The participants were prompted to select the 3 medical subspecialties they believed would be most affected by AI integration. The respondents selected diagnostic radiology (278/390, 71.3%), pathology (167/390, 42.8%), and interventional radiology (95/390, 24.6%) (). Furthermore, we found that 70 of 386 (18.1%) students were less likely to enter specialties they thought would be affected by the anticipated integration of AI into that specialty ( ).
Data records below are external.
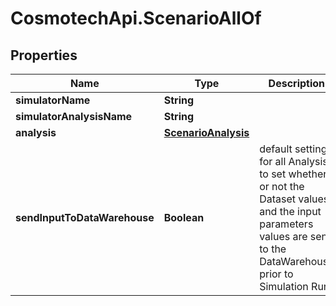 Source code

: # CosmotechApi.ScenarioAllOf

## Properties

Name | Type | Description | Notes
------------ | ------------- | ------------- | -------------
**simulatorName** | **String** |  | [optional] 
**simulatorAnalysisName** | **String** |  | [optional] 
**analysis** | [**ScenarioAnalysis**](ScenarioAnalysis.md) |  | [optional] 
**sendInputToDataWarehouse** | **Boolean** | default setting for all Analysis to set whether or not the Dataset values and the input parameters values are send to the DataWarehouse prior to Simulation Run | [optional]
Knowledge of and Familiarity With AI in Medicine
Next, this survey assessed the familiarity of medical students with the application of AI in medicine (). Only a small portion of students (54/388, 13.9%) indicated they had knowledge of core AI concepts (eg, cross validation and deep learning). Our findings further indicated that the medical students were unfamiliar with current clinical applications of AI, with only 89 of 388 (22.9%) agreeing that they could “list some examples of recent clinically-relevant AI research,” whereas 267 (68.8%) disagreed. Less than half of respondents (152/388, 39.2%) agreed that they could “separate ‘hype’ AI articles vs. clinically relevant AI articles,” whereas 162 of 388 (41.8%) disagreed. Moreover, 167 of 387 (43.2%) agreed that it was “hard to understand and approach AI because of media sensationalism,” while 124 of 387 (32%) neither agreed nor disagreed. Only 96 of 388 (24.8%) disagreed that media sensationalism made approaching and understanding AI more difficult. This survey further assessed the sources that the students had used to learn about AI in medicine; these were found to include media (263/386, 68.1%), family and friends (134/386, 34.7%), online forums (98/386, 25.4%), and professors or doctors (89/386, 23.1%) ( ).
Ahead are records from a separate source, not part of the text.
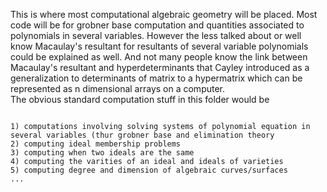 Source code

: This is where most computational algebraic geometry will be placed. Most code will be for grobner base computation and quantities associated to polynomials in 
several variables. However the less talked about or well know Macaulay's resultant for resultants of several variable polynomials could be explained as well.
And not many people know the link between Macaulay's resultant and hyperdeterminants that Cayley introduced as a generalization to determinants of matrix to a hypermatrix which can be represented as n dimensional arrays on a computer.
<br>
The obvious standard computation stuff in this folder would be
<pre>
<code>
1) computations involving solving systems of polynomial equation in several variables (thur grobner base and elimination theory
2) computing ideal membership problems
3) computing when two ideals are the same
4) computing the varities of an ideal and ideals of varieties
5) computing degree and dimension of algebraic curves/surfaces 
...
</code>
</pre>

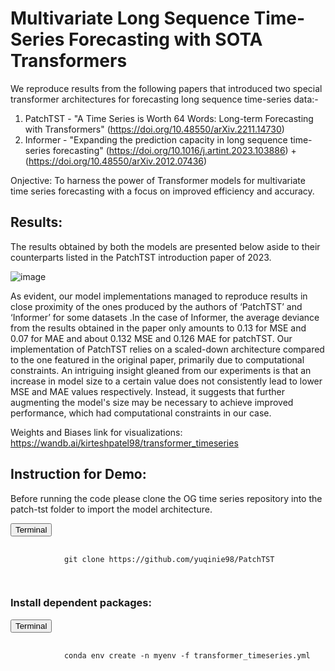 # Multivariate Long Sequence Time-Series Forecasting with SOTA Transformers

We reproduce results from the following papers that introduced two special transformer architectures for forecasting long sequence time-series data:- 

1) PatchTST - "A Time Series is Worth 64 Words: Long-term Forecasting with Transformers" (https://doi.org/10.48550/arXiv.2211.14730)
2) Informer - "Expanding the prediction capacity in long sequence time-series forecasting" (https://doi.org/10.1016/j.artint.2023.103886) + (https://doi.org/10.48550/arXiv.2012.07436)

Onjective:  To harness the power of Transformer models for multivariate time series forecasting with a focus on improved efficiency and accuracy.

## Results:
The results obtained by both the models are presented below aside to their counterparts listed in the PatchTST introduction paper of 2023. 

![image](https://github.com/neelblabla/transformers_for_time_series_forecasting/assets/114079228/0ddc430c-a130-4a60-825d-0d1220a76e27)

As evident, our model implementations managed to reproduce results in close proximity of the ones produced by the authors of ‘PatchTST’ and ‘Informer’ for some datasets .In the case of Informer, the average deviance from the results obtained in the paper only amounts to 0.13 for MSE and 0.07 for MAE and about 0.132 MSE and 0.126 MAE for patchTST. Our implementation of PatchTST relies on a scaled-down architecture compared to the one featured in the original paper, primarily due to computational constraints. An intriguing insight gleaned from our experiments is that an increase in model size to a certain value does not consistently lead to lower MSE and MAE values respectively. Instead, it suggests that further augmenting the model's size may be necessary to achieve improved performance, which had computational constraints in our case.

Weights and Biases link for visualizations:
https://wandb.ai/kirteshpatel98/transformer_timeseries

## Instruction for Demo:
Before running the code please clone the OG time series repository into the patch-tst folder to import the model architecture.
<div class="code-snippet">
    <button class="copy-button" onclick="copyCode(this)">Terminal</button>
    <pre>
        <code>
            git clone https://github.com/yuqinie98/PatchTST
        </code>
    </pre>
</div>

### Install dependent packages:
<div class="code-snippet">
    <button class="copy-button" onclick="copyCode(this)">Terminal</button>
    <pre>
        <code>
            conda env create -n myenv -f transformer_timeseries.yml
        </code>
    </pre>
</div>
Perspectives on AI in Current Medical Education Curricula
Next, the survey assessed medical students’ perspectives on AI in current medical school education. Most students (347/388, 89.4%) agreed that they wanted to “learn what medical students should know about AI in medicine” (). A portion of students (60/388, 15.5%) agreed that learning relevant AI topics (eg, ethics or pros and cons of AI) could significantly detract from their medical school education, while a majority of the surveyed students (258/388, 66.5%) disagreed. Despite overwhelmingly positive responses toward this topic, only 34 of 387 (8.8%) medical students agreed that their respective medical schools offered resources to explore the topic of AI in medicine. Finally, most students (355/388, 91.5%) agreed with the statement “some training in AI concepts and related topics during medical school can be useful for my future career.”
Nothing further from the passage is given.